**Exercise details:** Copy only what lies from the line containing "The macOS app" through the line containing "duration | 持续时间" in the entries below, keeping both end lines exact and dropping every picture.

**Provided information:**

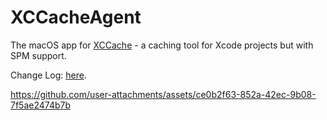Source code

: # XCCacheAgent

The macOS app for [XCCache](https://github.com/trinhngocthuyen/xccache) - a caching tool for Xcode projects but with SPM support.

Change Log: [here](/CHANGELOG.md).

https://github.com/user-attachments/assets/ce0b2f63-852a-42ec-9b08-7f5ae2474b7b
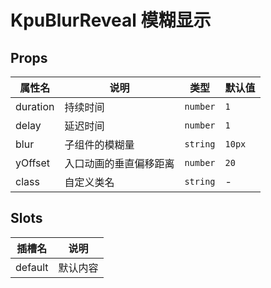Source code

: # KpuBlurReveal 模糊显示

## Props

| 属性名   | 说明                   | 类型     | 默认值 |
| -------- | ---------------------- | -------- | ------ |
| duration | 持续时间               | `number` | `1`    |
| delay    | 延迟时间               | `number` | `1`    |
| blur     | 子组件的模糊量         | `string` | `10px` |
| yOffset  | 入口动画的垂直偏移距离 | `number` | `20`   |
| class    | 自定义类名             | `string` | -      |

## Slots

| 插槽名  | 说明     |
| ------- | -------- |
| default | 默认内容 |
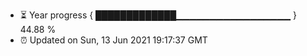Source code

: - ⏳ Year progress { █████████████▁▁▁▁▁▁▁▁▁▁▁▁▁▁▁▁▁ } 44.88 %
- ⏰ Updated on Sun, 13 Jun 2021 19:17:37 GMT

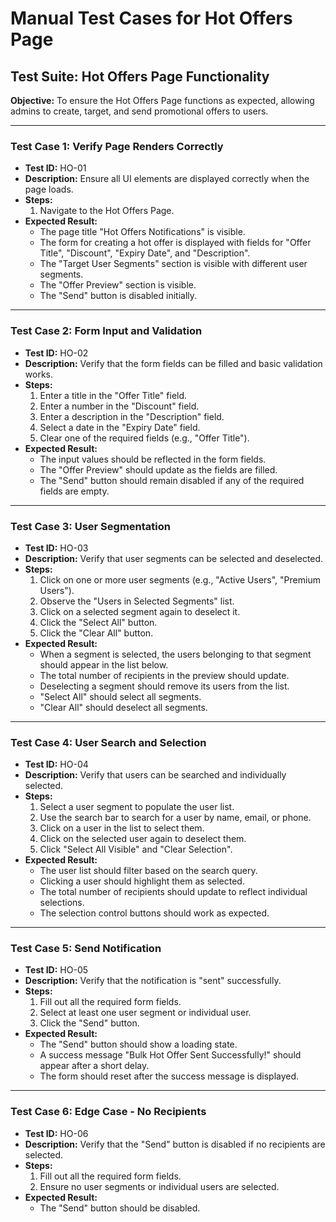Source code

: 
# Manual Test Cases for Hot Offers Page

## Test Suite: Hot Offers Page Functionality

**Objective:** To ensure the Hot Offers Page functions as expected, allowing admins to create, target, and send promotional offers to users.

---

### **Test Case 1: Verify Page Renders Correctly**

-   **Test ID:** HO-01
-   **Description:** Ensure all UI elements are displayed correctly when the page loads.
-   **Steps:**
    1.  Navigate to the Hot Offers Page.
-   **Expected Result:**
    -   The page title "Hot Offers Notifications" is visible.
    -   The form for creating a hot offer is displayed with fields for "Offer Title", "Discount", "Expiry Date", and "Description".
    -   The "Target User Segments" section is visible with different user segments.
    -   The "Offer Preview" section is visible.
    -   The "Send" button is disabled initially.

---

### **Test Case 2: Form Input and Validation**

-   **Test ID:** HO-02
-   **Description:** Verify that the form fields can be filled and basic validation works.
-   **Steps:**
    1.  Enter a title in the "Offer Title" field.
    2.  Enter a number in the "Discount" field.
    3.  Enter a description in the "Description" field.
    4.  Select a date in the "Expiry Date" field.
    5.  Clear one of the required fields (e.g., "Offer Title").
-   **Expected Result:**
    -   The input values should be reflected in the form fields.
    -   The "Offer Preview" should update as the fields are filled.
    -   The "Send" button should remain disabled if any of the required fields are empty.

---

### **Test Case 3: User Segmentation**

-   **Test ID:** HO-03
-   **Description:** Verify that user segments can be selected and deselected.
-   **Steps:**
    1.  Click on one or more user segments (e.g., "Active Users", "Premium Users").
    2.  Observe the "Users in Selected Segments" list.
    3.  Click on a selected segment again to deselect it.
    4.  Click the "Select All" button.
    5.  Click the "Clear All" button.
-   **Expected Result:**
    -   When a segment is selected, the users belonging to that segment should appear in the list below.
    -   The total number of recipients in the preview should update.
    -   Deselecting a segment should remove its users from the list.
    -   "Select All" should select all segments.
    -   "Clear All" should deselect all segments.

---

### **Test Case 4: User Search and Selection**

-   **Test ID:** HO-04
-   **Description:** Verify that users can be searched and individually selected.
-   **Steps:**
    1.  Select a user segment to populate the user list.
    2.  Use the search bar to search for a user by name, email, or phone.
    3.  Click on a user in the list to select them.
    4.  Click on the selected user again to deselect them.
    5.  Click "Select All Visible" and "Clear Selection".
-   **Expected Result:**
    -   The user list should filter based on the search query.
    -   Clicking a user should highlight them as selected.
    -   The total number of recipients should update to reflect individual selections.
    -   The selection control buttons should work as expected.

---

### **Test Case 5: Send Notification**

-   **Test ID:** HO-05
-   **Description:** Verify that the notification is "sent" successfully.
-   **Steps:**
    1.  Fill out all the required form fields.
    2.  Select at least one user segment or individual user.
    3.  Click the "Send" button.
-   **Expected Result:**
    -   The "Send" button should show a loading state.
    -   A success message "Bulk Hot Offer Sent Successfully!" should appear after a short delay.
    -   The form should reset after the success message is displayed.

---

### **Test Case 6: Edge Case - No Recipients**

-   **Test ID:** HO-06
-   **Description:** Verify that the "Send" button is disabled if no recipients are selected.
-   **Steps:**
    1.  Fill out all the required form fields.
    2.  Ensure no user segments or individual users are selected.
-   **Expected Result:**
    -   The "Send" button should be disabled.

**Finished task:**
The macOS app for [XCCache](https://github.com/trinhngocthuyen/xccache) - a caching tool for Xcode projects but with SPM support.

Change Log: [here](/CHANGELOG.md).

https://github.com/user-attachments/assets/ce0b2f63-852a-42ec-9b08-7f5ae2474b7b
Source code

: # KpuBlurReveal 模糊显示

## Props

| 属性名   | 说明                   | 类型     | 默认值 |
| -------- | ---------------------- | -------- | ------ |
| duration | 持续时间               | `number` | `1`    |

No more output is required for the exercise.